Thinking of Henry Thoreau

Thinking of Henry Thoreau July 12, 2017

Henry Thoreau

David Henry Thoreau was born in Concord, Massachusetts, on this day, the 12th of July, 1817.We know him as Henry David Thoreau.

His father was a pencil maker. His maternal grandfather, Asa Dunbar, is generally credited for instigating the first student protest recorded in American history, something called the Butter Rebellion. So, while he did indeed follow the rhythms of his own distant drummer, he wasn’t the first in his family to do so.

Henry was the third of four children. The family was comfortably middle class. And, so, of course, he went off to Harvard, graduating in 1837. Three years after graduating he declined to pay the five dollar fee to be awarded a masters degree, which was one of those things that came to anyone alive three years after graduating and, well, who paid the five dollars. I understand this being alive for three years from graduation but otherwise meaningless masters is still awarded at certain English colleges. Legend has turned that decline into a refusal to obtain his undergraduate degree. When one develops a reputation, people like to see it everywhere, it appears…

He taught briefly. He once applied to work at Perkins School for the Blind (my spouse at one time the research librarian at that school showed me his application), but he was not engaged. He and his brother John started their own progressive school, but it closed when his brother died. He would end up mostly working in the family pencil factory.

After college and his return to Concord, Henry fell in with the remarkable Ralph Waldo Emerson. Emerson would be his mentor, sometimes muse, and on occasion hectoring advisor for the whole of his life. With Emerson’s introductions, he became an active member of the Transcendentalist circle. When Henry decided to build his cabin, it was on Emerson’s property.

And of course there was that cabin. Sometime in March of 1845, his friend the poet Ellery Channing had famously advised him, “Go out upon that, build yourself a hut, & there begin the grand process of devouring yourself alive. I see no other alternative, no other hope for you.” Few have given anyone better advice. And, in the rarest of confluences, Thoreau saw the wisdom in his friend’s suggestion, and acted on it, building himself that hut.

As Thoreau wrote,

I went to the woods because I wished to live deliberately, to front only the essential facts of life, and see if I could not learn what it had to teach, and not, when I came to die, discover that I had not lived. I did not wish to live what was not life, living is so dear; nor did I wish to practise resignation, unless it was quite necessary.

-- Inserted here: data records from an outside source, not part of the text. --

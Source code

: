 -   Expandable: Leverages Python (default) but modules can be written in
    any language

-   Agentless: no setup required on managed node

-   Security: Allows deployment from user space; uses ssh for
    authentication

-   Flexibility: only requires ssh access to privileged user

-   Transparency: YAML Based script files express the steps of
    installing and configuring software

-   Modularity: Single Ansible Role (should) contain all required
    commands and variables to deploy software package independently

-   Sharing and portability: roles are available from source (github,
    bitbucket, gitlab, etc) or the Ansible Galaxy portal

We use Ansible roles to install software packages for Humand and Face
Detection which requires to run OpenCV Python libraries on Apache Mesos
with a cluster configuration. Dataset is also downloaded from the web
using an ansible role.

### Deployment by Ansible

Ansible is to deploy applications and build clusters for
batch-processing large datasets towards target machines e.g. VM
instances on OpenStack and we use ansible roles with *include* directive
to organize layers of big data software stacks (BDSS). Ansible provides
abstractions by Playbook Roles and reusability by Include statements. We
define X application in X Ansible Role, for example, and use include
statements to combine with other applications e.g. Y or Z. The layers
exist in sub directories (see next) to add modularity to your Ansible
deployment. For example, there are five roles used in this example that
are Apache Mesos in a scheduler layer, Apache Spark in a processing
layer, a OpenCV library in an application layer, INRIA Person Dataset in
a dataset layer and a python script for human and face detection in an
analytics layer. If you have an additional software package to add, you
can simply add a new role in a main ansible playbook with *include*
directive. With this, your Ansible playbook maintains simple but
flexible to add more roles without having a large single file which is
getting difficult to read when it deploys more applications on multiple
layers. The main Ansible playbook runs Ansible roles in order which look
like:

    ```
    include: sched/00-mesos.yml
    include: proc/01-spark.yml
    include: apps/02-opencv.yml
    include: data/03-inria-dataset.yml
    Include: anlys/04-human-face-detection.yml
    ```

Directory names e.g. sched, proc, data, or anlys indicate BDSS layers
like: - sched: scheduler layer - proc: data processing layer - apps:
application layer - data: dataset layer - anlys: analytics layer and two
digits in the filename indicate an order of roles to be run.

I wanted to live deep and suck out all the marrow of life, to live so sturdily and Spartan-like as to put to rout all that was not life, to cut a broad swath and shave close, to drive life into a corner, and reduce it to its lowest terms, and, if it proved to be mean, why then to get the whole and genuine meanness of it, and publish its meanness to the world; or if it were sublime, to know it by experience, and be able to give a true account of it in my next excursion.

While there are some who make light of the fact during his sojourn he was never far from home and frequently had dinner at his Mother’s, and that he was by no means a perfectly realized being, shortcomings and prejudices are revealed in those pages, still, still there is in this book that those two years, two months and two days generated that is something compelling and powerful, an American Taoism, if you will.

After two years, two months, & two days he ended the project. His experiment in radical simplicity would eventually coalesce into that amazing, and these days probably more often celebrated than read, masterwork of an American spiritual quest, Walden:, or, Life in the Woods. It is sad the book seems a bit more honored than read these days. I believe most all of us could profit from giving it a read. Perhaps even a re-read.

Not that I’m immune to the idea of honoring. During my time living in New England, no year went by without my making a small personal pilgrimage to Walden’s pond, circumambulating it and stopping to add a small pebble to the cairn near the site where his shack stood. Even now on my increasingly rare returns to New England, if at all possible I make that pilgrimage.

Among the fun facts about Thoreau: He reversed his first and middle names after college, but never bothered to have the ordering changed legally. You’re probably mispronouncing his name. If you want to pronounce his name the way he did, here you go. When he was twenty-six he and a friend accidentally set a fire that ended up burning upwards to three hundred acres.